Start of Records provided

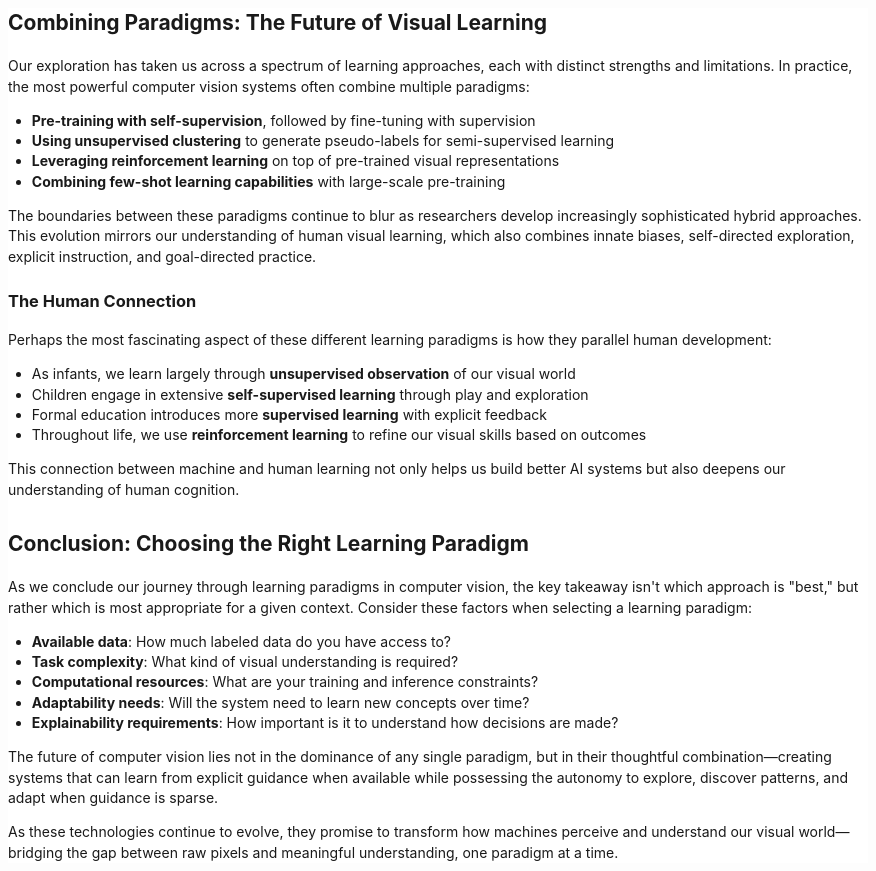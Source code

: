 ## Combining Paradigms: The Future of Visual Learning

Our exploration has taken us across a spectrum of learning approaches, each with distinct strengths and limitations. In practice, the most powerful computer vision systems often combine multiple paradigms:

- **Pre-training with self-supervision**, followed by fine-tuning with supervision
- **Using unsupervised clustering** to generate pseudo-labels for semi-supervised learning
- **Leveraging reinforcement learning** on top of pre-trained visual representations
- **Combining few-shot learning capabilities** with large-scale pre-training

The boundaries between these paradigms continue to blur as researchers develop increasingly sophisticated hybrid approaches. This evolution mirrors our understanding of human visual learning, which also combines innate biases, self-directed exploration, explicit instruction, and goal-directed practice.

### The Human Connection

Perhaps the most fascinating aspect of these different learning paradigms is how they parallel human development:

- As infants, we learn largely through **unsupervised observation** of our visual world
- Children engage in extensive **self-supervised learning** through play and exploration
- Formal education introduces more **supervised learning** with explicit feedback
- Throughout life, we use **reinforcement learning** to refine our visual skills based on outcomes

This connection between machine and human learning not only helps us build better AI systems but also deepens our understanding of human cognition.

## Conclusion: Choosing the Right Learning Paradigm

As we conclude our journey through learning paradigms in computer vision, the key takeaway isn't which approach is "best," but rather which is most appropriate for a given context. Consider these factors when selecting a learning paradigm:

- **Available data**: How much labeled data do you have access to?
- **Task complexity**: What kind of visual understanding is required?
- **Computational resources**: What are your training and inference constraints?
- **Adaptability needs**: Will the system need to learn new concepts over time?
- **Explainability requirements**: How important is it to understand how decisions are made?

The future of computer vision lies not in the dominance of any single paradigm, but in their thoughtful combination—creating systems that can learn from explicit guidance when available while possessing the autonomy to explore, discover patterns, and adapt when guidance is sparse.

As these technologies continue to evolve, they promise to transform how machines perceive and understand our visual world—bridging the gap between raw pixels and meaningful understanding, one paradigm at a time.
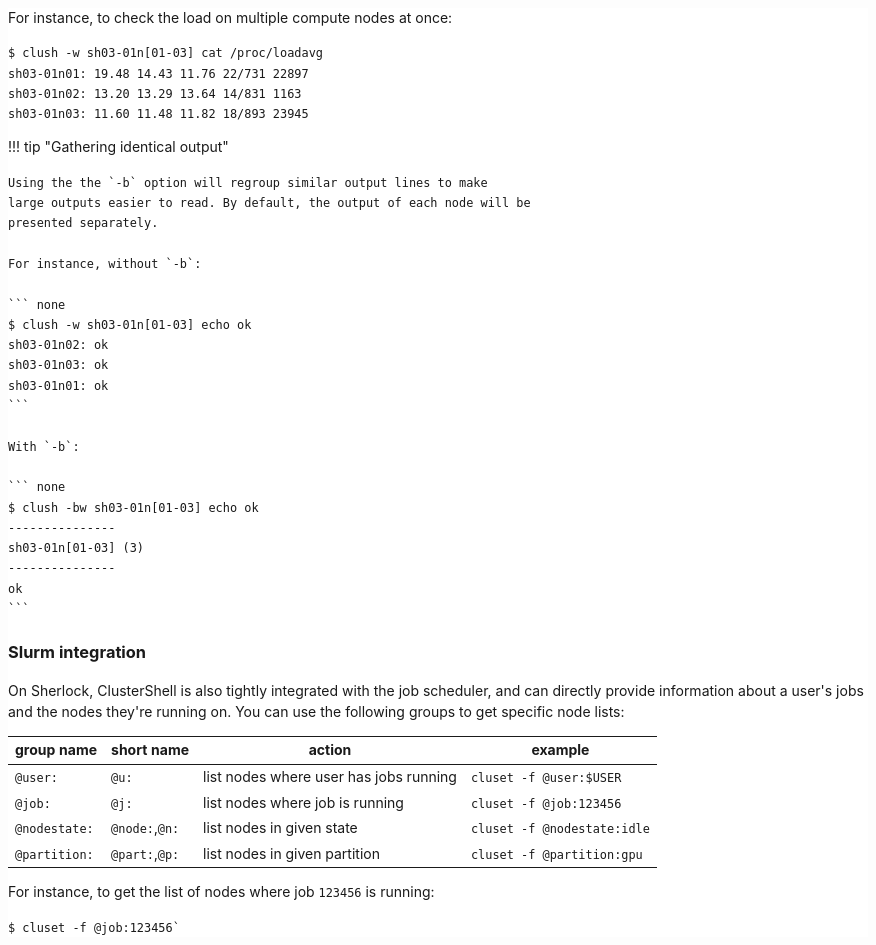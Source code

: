 For instance, to check the load on multiple compute nodes at once:

``` none
$ clush -w sh03-01n[01-03] cat /proc/loadavg
sh03-01n01: 19.48 14.43 11.76 22/731 22897
sh03-01n02: 13.20 13.29 13.64 14/831 1163
sh03-01n03: 11.60 11.48 11.82 18/893 23945
```

!!! tip "Gathering identical output"

    Using the the `-b` option will regroup similar output lines to make
    large outputs easier to read. By default, the output of each node will be
    presented separately.

    For instance, without `-b`:

    ``` none
    $ clush -w sh03-01n[01-03] echo ok
    sh03-01n02: ok
    sh03-01n03: ok
    sh03-01n01: ok
    ```

    With `-b`:

    ``` none
    $ clush -bw sh03-01n[01-03] echo ok
    ---------------
    sh03-01n[01-03] (3)
    ---------------
    ok
    ```


### Slurm integration

On Sherlock, ClusterShell is also tightly integrated with the job scheduler,
and can directly provide information about a user's jobs and the nodes they're
running on. You can use the following groups to get specific node lists:

| group name | short name | action | example |
| ----- | -------- | ----- | ------- |
| `@user:` | `@u:` | list nodes where user has jobs running | `cluset -f @user:$USER` |
| `@job:`  | `@j:` | list nodes where job is running        | `cluset -f @job:123456` |
| `@nodestate:` | `@node:`,`@n:` | list nodes in given state     | `cluset -f @nodestate:idle` |
| `@partition:` | `@part:`,`@p:` | list nodes in given partition | `cluset -f @partition:gpu`  |

For instance, to get the list of nodes where job `123456` is running:

``` none
$ cluset -f @job:123456`
```


[comment]: #  (link URLs -----------------------------------------------------)
[url_clush]:        //cea-hpc.github.io/clustershell/
[url_clush_docs]:   //clustershell.readthedocs.io/
[url_doc_cluset]:   //clustershell.readthedocs.io/en/latest/tools/cluset.html
[url_doc_clush]:    //clustershell.readthedocs.io/en/latest/tools/clush.html
[url_modules]:      ../modules.md
[url_lscratch]:     ../../storage/filesystems.md#l_scratch
[comment]: #  (footnotes -----------------------------------------------------)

End of Records provided

▶ **Work order**: There is a line with "- **Pre-training with" and a line with "- **Leveraging reinforcement" above. Copy exactly those two lines and all lines between them, with nothing else.

▶ **Expected answer**:
- **Pre-training with self-supervision**, followed by fine-tuning with supervision
- **Using unsupervised clustering** to generate pseudo-labels for semi-supervised learning
- **Leveraging reinforcement learning** on top of pre-trained visual representations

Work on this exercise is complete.